Tesco has been criticised by doctors and dieticians after it emerged that its “sweet free” checkout aisles – designed to help prevent children pestering parents into buying sweets and chocolate – still contain crisps.
It is the second healthy eating gaffe for the retail giant in less than a week. On Monday, Tesco was forced to withdraw an in-store raffle for its charity partner Diabetes UK because the ill-advised prize was a large hamper of chocolate Easter eggs.
Tesco’s sweet-free checkouts were designed to help stop customers making last-minute purchases which were bad for their health. At the time, managing director David Wood said the move was in response to customers who said “that removing sweets and chocolates from checkouts would help them make healthier choices”. The supermarket claims that some packets of crisps meet the criteria for display on these healthier shelves because they have no “red traffic light” ratings on their nutritional information. However, experts say these products are just as unhealthy as banned sweets and chocolates.

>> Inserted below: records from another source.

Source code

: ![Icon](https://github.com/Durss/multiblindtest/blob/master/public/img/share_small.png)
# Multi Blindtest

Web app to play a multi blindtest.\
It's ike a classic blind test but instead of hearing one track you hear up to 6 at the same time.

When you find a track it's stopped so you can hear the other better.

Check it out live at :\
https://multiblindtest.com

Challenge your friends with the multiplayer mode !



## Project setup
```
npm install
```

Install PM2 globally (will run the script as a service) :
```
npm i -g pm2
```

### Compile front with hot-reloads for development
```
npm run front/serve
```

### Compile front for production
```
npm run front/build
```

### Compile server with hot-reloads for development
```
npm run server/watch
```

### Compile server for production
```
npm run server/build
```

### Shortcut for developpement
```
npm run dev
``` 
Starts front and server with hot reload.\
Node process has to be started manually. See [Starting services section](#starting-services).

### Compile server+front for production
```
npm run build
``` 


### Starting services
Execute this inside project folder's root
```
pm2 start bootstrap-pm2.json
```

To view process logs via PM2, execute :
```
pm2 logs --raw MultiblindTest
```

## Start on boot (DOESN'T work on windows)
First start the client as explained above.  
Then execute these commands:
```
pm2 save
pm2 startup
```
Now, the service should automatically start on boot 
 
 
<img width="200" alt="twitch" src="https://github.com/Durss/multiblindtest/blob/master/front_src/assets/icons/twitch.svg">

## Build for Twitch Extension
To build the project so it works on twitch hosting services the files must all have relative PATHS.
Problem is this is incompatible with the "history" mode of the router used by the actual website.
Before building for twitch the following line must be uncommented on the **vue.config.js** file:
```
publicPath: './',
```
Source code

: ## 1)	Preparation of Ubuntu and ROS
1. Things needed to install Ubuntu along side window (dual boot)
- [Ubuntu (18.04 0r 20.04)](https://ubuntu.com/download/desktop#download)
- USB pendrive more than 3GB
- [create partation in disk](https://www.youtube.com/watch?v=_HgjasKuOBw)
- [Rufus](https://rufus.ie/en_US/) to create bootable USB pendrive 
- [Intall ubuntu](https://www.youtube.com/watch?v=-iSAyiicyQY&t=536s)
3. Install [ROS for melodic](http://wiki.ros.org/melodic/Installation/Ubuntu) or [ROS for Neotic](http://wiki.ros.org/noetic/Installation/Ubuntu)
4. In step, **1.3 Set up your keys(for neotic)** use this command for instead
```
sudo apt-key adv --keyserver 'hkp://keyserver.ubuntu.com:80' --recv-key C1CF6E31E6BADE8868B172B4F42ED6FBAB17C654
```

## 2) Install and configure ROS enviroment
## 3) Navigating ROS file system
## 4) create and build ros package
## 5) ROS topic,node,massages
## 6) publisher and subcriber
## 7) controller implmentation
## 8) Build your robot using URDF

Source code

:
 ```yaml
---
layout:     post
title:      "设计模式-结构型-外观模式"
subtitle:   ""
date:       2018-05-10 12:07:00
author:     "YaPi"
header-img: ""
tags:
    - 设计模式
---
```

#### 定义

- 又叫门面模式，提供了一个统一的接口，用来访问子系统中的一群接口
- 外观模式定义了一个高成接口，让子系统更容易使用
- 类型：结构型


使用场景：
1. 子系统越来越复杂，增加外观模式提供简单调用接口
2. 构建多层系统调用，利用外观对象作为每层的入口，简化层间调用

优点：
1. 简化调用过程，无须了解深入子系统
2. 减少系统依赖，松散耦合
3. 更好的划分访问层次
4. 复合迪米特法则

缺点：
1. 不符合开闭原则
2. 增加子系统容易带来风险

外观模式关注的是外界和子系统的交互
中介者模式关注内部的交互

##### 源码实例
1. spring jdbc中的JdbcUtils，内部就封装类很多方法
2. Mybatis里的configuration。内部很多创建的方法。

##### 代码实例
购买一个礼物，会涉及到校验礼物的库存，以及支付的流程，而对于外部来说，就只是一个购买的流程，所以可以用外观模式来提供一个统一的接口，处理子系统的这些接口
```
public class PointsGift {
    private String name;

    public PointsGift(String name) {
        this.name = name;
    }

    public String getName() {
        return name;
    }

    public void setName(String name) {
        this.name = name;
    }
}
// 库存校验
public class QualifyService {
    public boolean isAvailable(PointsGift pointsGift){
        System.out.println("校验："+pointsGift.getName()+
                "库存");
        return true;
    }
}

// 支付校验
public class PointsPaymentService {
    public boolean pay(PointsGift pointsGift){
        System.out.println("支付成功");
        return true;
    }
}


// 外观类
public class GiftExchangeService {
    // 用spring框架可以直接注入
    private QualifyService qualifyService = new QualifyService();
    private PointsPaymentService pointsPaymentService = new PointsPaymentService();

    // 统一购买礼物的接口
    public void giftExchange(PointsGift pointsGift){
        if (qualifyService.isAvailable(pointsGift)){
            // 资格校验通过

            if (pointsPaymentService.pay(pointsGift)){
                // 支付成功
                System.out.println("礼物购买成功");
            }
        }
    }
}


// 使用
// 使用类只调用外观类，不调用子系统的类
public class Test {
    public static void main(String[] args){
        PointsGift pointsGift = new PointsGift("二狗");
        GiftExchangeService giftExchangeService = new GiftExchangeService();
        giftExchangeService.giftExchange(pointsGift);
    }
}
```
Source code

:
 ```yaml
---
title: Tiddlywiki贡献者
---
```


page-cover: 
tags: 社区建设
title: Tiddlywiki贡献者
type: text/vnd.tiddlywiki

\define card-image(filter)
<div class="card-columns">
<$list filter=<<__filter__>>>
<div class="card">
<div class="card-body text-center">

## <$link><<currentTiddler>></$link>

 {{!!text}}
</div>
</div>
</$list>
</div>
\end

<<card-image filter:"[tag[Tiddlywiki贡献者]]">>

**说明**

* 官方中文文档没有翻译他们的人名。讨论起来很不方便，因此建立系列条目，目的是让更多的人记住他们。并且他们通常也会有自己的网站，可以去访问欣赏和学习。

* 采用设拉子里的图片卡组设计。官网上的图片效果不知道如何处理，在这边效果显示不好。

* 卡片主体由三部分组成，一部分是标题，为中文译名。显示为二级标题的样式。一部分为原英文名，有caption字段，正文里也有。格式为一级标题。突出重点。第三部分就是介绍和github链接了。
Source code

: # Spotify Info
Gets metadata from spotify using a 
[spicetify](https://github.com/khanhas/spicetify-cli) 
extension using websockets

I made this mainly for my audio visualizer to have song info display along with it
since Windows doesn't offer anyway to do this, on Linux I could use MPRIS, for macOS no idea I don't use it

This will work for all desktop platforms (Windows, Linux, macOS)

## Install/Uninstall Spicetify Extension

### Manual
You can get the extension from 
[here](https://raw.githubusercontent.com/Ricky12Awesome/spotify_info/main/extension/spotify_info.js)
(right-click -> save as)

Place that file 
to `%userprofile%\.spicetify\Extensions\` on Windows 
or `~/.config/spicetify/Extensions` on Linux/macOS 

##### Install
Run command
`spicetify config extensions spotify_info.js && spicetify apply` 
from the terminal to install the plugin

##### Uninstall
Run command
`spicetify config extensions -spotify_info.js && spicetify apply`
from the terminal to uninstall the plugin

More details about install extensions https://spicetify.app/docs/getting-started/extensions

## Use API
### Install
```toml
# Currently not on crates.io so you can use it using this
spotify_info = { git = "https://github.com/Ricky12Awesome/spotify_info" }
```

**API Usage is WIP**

A spokesperson for Tesco said the company shared “the same objectives” as Dr Malhotra and hoped other retailers would also introduce a healthier selection near the checkout. “We’ve done our research and are confident that we’ve replaced sweets and chocolates on the checkouts with a wide variety of healthier snacks that appeal to customers including wholefoods,” he said.
Dr Duane Mellor, a spokesperson for the British Dietetic Association, said the red-traffic-light system could not be guaranteed to encourage healthy choices because processed foods with amber ratings still contained “quite a lot of fat, salt and other things.
“Ideally we want fresh stuff at the checkouts.”